The Cambrian Foundation’s research activities in the Monitor National Marine Sanctuary consist of two distinct and separate phases. Although the expeditions are separate, they share common goals and Phase II will pick up where Phase I leaves off.
Phase I is the Cambrian Foundation’s 1999 Regional Ecosystem Education Series, USS Monitor Expedition. Phase I is a continuation of the research activities that have been occurring for the previous five years. Until last year all Cambrian research activities on the site were conducted as a private research team with no official government involvement other than the permitting process and the stationing of a NOAA observer on board the research vessel to oversee operations at the site. Each year Terrence Tysall has applied for a permit to conduct research activities in the sanctuary. The biggest single difference in the Cambrian approach is to not view the NOAA observer as a necessary evil, but as an integral part of the research team and to work in concert with the sanctuary personnel.
The personnel involved on the Phase I expedition must have successfully completed a number of prerequisites before being allowed to attend. They must be an active member of Cambrian Foundation, and have fulfilled all of the requirements and be classified as a Cambrian Foundation Temporary Scientific Diver. The required training needed in advance, for a site like the USS Monitor is a trimix rating in order to work on the bottom. If a diver wishes to be a support diver a deep air rating is a must and training in support diving techniques as utilized on a Monitor type expedition are also needed. Since the Foundation pays none of it’s personnel, all parties are required to pay their portion of the expenses (i.e., lodging, food, boat, gas, etc.).

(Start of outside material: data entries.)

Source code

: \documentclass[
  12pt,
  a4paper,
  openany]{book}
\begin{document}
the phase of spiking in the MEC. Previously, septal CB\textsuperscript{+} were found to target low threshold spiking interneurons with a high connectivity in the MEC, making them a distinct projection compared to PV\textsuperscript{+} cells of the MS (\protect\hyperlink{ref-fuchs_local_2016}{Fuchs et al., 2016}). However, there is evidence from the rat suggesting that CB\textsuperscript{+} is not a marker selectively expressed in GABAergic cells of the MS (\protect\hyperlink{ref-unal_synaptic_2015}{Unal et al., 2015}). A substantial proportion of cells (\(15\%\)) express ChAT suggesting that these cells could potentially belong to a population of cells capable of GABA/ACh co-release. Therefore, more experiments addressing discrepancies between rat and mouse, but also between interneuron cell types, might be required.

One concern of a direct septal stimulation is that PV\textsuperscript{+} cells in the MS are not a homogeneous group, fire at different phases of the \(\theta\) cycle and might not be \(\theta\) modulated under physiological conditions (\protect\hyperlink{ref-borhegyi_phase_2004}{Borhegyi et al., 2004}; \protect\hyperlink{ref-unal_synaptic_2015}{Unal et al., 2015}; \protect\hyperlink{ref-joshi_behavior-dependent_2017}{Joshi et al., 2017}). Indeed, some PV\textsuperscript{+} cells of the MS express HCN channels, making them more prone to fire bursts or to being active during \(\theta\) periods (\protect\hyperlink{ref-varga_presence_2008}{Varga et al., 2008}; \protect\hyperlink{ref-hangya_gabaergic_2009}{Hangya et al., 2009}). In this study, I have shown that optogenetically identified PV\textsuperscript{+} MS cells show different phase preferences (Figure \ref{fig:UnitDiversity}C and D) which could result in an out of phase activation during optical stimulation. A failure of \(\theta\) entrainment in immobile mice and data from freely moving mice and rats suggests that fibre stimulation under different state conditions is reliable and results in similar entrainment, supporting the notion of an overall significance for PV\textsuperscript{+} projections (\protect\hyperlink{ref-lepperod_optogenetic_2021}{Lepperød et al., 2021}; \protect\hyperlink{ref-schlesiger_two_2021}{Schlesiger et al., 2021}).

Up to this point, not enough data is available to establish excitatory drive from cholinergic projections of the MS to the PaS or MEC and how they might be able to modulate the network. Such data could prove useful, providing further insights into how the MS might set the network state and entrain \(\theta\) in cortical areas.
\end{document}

The research goals and techniques used are the same as for the joint expedition, so one expedition isn’t more real than the other. Most of the data collected has come from this style of expedition. It is due to expeditions exactly like this in previous years and the effectiveness of them that prompted NOAA to work with the Foundation. The reason the Cambrian foundation continues to conduct operations like this is so that regular (qualified but regular) members of the general public get the same chance that we had years ago to help save the United States’ most historic shipwreck!

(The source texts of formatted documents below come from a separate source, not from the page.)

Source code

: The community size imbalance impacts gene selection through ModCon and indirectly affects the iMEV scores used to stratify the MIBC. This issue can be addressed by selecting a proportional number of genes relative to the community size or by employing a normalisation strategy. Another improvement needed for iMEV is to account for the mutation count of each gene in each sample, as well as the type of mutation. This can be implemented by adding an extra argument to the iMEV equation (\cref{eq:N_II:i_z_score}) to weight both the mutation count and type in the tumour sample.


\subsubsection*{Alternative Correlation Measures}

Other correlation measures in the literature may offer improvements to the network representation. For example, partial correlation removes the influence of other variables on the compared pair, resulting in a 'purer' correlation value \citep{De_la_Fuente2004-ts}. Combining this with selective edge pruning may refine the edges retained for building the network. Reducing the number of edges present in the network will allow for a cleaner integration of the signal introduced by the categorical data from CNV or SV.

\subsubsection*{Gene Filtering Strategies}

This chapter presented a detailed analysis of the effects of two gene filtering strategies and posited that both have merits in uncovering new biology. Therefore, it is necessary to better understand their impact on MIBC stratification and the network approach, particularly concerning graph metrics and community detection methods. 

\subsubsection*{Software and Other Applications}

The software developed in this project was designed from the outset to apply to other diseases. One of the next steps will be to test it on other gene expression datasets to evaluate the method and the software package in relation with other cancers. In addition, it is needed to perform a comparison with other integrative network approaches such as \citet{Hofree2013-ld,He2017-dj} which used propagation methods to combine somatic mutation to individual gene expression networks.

The members of the 1999 Cambrian Foundation REES USS Monitor Expedition are:
The goals of this year’s expeditions will focus on continued survey and assessment of the engine room, artifact recovery, and excavations in the turret. Specific goals will include:
- Document, through drawings, measurements, and photography, the hull, stem to stern; the stern; the turret; and the lower hull and machinery spaces.
- Map and recover exposed artifacts beneath the hull that may be damaged by planned shoring activities.

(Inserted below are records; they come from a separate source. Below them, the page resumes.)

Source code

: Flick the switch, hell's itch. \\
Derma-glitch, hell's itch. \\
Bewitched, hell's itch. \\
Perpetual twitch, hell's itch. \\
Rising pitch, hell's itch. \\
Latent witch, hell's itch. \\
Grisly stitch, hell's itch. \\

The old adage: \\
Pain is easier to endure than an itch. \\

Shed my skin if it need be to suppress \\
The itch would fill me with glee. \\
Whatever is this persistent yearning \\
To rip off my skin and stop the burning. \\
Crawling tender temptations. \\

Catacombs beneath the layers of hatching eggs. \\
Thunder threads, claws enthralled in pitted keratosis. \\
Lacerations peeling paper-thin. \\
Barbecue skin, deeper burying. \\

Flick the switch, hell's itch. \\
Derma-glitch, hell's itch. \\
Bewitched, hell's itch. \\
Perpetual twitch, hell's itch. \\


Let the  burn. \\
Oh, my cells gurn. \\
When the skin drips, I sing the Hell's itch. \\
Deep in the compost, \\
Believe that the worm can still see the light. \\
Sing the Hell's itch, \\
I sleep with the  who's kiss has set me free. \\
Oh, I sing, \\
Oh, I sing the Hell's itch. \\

- Excavate inside and at the base of the turret and map the excavated areas.
- Inspect permanent mapping datums, replace as necessary, and measure between datums.
- Document on film and video, to the extent possible, both surface and subsurface expedition operations and activities.
- Obtain video and still images, with scales, of the entire midships bulkhead.
- Identify and tag several key frames to be used as reference points.